[[ Listed entries open ]]

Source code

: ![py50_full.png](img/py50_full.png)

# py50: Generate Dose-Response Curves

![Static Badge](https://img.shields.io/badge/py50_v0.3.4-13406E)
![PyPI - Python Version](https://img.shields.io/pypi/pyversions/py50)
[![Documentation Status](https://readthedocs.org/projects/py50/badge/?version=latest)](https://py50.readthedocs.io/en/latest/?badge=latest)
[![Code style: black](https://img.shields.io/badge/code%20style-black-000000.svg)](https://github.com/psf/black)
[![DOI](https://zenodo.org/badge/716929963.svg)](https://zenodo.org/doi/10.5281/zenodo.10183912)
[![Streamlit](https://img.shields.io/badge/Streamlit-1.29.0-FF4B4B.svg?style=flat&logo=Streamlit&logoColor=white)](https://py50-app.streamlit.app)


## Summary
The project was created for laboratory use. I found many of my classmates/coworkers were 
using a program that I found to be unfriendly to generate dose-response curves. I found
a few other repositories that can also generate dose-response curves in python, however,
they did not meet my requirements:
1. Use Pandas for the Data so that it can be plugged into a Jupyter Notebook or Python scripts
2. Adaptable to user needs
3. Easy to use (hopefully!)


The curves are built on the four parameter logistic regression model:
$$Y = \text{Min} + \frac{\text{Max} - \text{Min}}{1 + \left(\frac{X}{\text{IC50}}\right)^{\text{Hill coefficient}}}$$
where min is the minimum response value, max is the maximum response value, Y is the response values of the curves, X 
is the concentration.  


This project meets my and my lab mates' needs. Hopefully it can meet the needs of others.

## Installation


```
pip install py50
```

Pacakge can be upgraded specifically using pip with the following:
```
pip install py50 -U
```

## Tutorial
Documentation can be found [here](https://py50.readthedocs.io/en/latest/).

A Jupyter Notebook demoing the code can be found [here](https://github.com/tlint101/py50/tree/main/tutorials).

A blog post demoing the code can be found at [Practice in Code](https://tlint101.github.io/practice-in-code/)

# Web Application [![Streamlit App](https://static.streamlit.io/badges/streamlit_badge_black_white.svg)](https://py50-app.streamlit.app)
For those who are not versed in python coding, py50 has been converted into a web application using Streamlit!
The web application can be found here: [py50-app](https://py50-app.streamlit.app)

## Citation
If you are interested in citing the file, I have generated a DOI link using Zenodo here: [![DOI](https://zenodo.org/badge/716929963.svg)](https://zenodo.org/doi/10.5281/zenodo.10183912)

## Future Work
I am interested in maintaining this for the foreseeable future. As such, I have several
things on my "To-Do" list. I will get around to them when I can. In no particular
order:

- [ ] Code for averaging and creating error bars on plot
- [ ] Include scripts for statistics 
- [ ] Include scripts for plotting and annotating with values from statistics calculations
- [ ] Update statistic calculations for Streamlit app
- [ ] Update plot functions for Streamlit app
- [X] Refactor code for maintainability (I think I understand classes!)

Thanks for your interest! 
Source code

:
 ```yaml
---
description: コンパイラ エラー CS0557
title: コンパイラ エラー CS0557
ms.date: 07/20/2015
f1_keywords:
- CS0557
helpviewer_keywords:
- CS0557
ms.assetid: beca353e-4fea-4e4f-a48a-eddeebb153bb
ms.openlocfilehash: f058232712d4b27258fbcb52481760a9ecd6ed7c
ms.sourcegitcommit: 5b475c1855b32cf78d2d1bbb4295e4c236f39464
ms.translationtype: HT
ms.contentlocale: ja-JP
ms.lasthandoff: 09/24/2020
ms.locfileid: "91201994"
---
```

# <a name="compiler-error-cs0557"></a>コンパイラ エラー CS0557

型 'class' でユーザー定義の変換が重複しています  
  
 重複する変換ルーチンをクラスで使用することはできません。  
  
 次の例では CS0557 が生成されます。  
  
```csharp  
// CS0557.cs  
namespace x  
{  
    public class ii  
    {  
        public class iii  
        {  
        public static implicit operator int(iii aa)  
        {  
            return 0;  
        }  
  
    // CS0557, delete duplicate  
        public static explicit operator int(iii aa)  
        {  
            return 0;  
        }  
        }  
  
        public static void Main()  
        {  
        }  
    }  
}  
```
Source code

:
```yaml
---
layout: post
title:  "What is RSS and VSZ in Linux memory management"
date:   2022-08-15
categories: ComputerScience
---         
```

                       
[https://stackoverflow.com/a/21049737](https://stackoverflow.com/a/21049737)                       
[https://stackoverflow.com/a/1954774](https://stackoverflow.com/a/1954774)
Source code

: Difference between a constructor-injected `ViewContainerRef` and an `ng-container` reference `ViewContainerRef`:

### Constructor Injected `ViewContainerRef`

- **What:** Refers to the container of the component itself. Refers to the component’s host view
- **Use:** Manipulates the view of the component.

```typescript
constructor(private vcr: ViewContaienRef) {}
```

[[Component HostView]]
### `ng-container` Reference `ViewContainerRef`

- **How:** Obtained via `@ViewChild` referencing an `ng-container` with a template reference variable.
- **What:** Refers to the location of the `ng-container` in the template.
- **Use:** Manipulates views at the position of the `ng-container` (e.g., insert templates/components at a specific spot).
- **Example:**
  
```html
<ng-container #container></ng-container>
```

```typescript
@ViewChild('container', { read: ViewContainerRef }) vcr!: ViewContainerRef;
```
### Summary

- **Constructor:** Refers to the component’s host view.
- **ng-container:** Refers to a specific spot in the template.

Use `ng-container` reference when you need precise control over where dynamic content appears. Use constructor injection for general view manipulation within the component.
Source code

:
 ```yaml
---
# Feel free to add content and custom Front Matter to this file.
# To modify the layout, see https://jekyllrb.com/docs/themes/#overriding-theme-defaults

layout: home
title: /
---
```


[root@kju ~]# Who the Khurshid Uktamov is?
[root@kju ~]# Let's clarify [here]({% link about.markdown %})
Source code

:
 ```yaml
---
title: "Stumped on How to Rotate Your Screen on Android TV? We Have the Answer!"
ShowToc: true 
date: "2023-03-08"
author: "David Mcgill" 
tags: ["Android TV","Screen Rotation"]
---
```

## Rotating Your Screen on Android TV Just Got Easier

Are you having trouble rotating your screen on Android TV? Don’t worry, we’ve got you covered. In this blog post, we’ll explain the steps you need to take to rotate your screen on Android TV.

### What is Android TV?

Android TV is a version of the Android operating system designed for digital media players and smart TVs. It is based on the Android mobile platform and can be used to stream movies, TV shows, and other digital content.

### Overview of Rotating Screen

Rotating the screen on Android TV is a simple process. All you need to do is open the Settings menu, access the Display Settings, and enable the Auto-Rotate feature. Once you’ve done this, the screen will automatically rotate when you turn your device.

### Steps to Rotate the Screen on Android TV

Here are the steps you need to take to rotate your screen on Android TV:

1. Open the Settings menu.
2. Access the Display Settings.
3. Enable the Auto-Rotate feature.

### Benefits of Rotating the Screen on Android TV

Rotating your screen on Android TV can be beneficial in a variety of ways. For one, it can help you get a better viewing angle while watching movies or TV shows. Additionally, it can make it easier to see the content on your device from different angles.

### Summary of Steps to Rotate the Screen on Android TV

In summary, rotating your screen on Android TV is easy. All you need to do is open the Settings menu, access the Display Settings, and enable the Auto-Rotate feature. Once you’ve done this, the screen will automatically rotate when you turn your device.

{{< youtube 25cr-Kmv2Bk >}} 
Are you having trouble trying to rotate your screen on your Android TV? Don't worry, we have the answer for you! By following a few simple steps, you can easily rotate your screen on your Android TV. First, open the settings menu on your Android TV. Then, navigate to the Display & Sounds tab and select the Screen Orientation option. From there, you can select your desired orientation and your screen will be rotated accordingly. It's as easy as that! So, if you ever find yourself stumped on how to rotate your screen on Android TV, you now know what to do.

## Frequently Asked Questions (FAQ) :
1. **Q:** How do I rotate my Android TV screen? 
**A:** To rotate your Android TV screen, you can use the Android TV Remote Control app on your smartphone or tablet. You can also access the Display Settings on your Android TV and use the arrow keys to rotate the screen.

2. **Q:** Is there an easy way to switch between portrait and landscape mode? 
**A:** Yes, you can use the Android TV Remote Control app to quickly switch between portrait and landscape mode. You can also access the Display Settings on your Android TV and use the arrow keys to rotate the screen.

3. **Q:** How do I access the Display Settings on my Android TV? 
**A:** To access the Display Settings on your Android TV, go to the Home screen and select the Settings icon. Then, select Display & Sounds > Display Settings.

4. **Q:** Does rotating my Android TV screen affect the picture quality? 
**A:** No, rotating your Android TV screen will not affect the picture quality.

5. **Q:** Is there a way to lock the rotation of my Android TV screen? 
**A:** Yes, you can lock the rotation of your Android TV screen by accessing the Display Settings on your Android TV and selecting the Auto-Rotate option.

[[ Listed entries closed ]]

_Work order_. In the listing above, find the line containing "# py50: Generate Dose-Response Curves" and the line containing "- Python Version](https://img.shields.io/pypi/pyversions/py50)", then quote both, plus every line between them, exactly as written.

_Problem solution_.
# py50: Generate Dose-Response Curves

![Static Badge](https://img.shields.io/badge/py50_v0.3.4-13406E)
![PyPI - Python Version](https://img.shields.io/pypi/pyversions/py50)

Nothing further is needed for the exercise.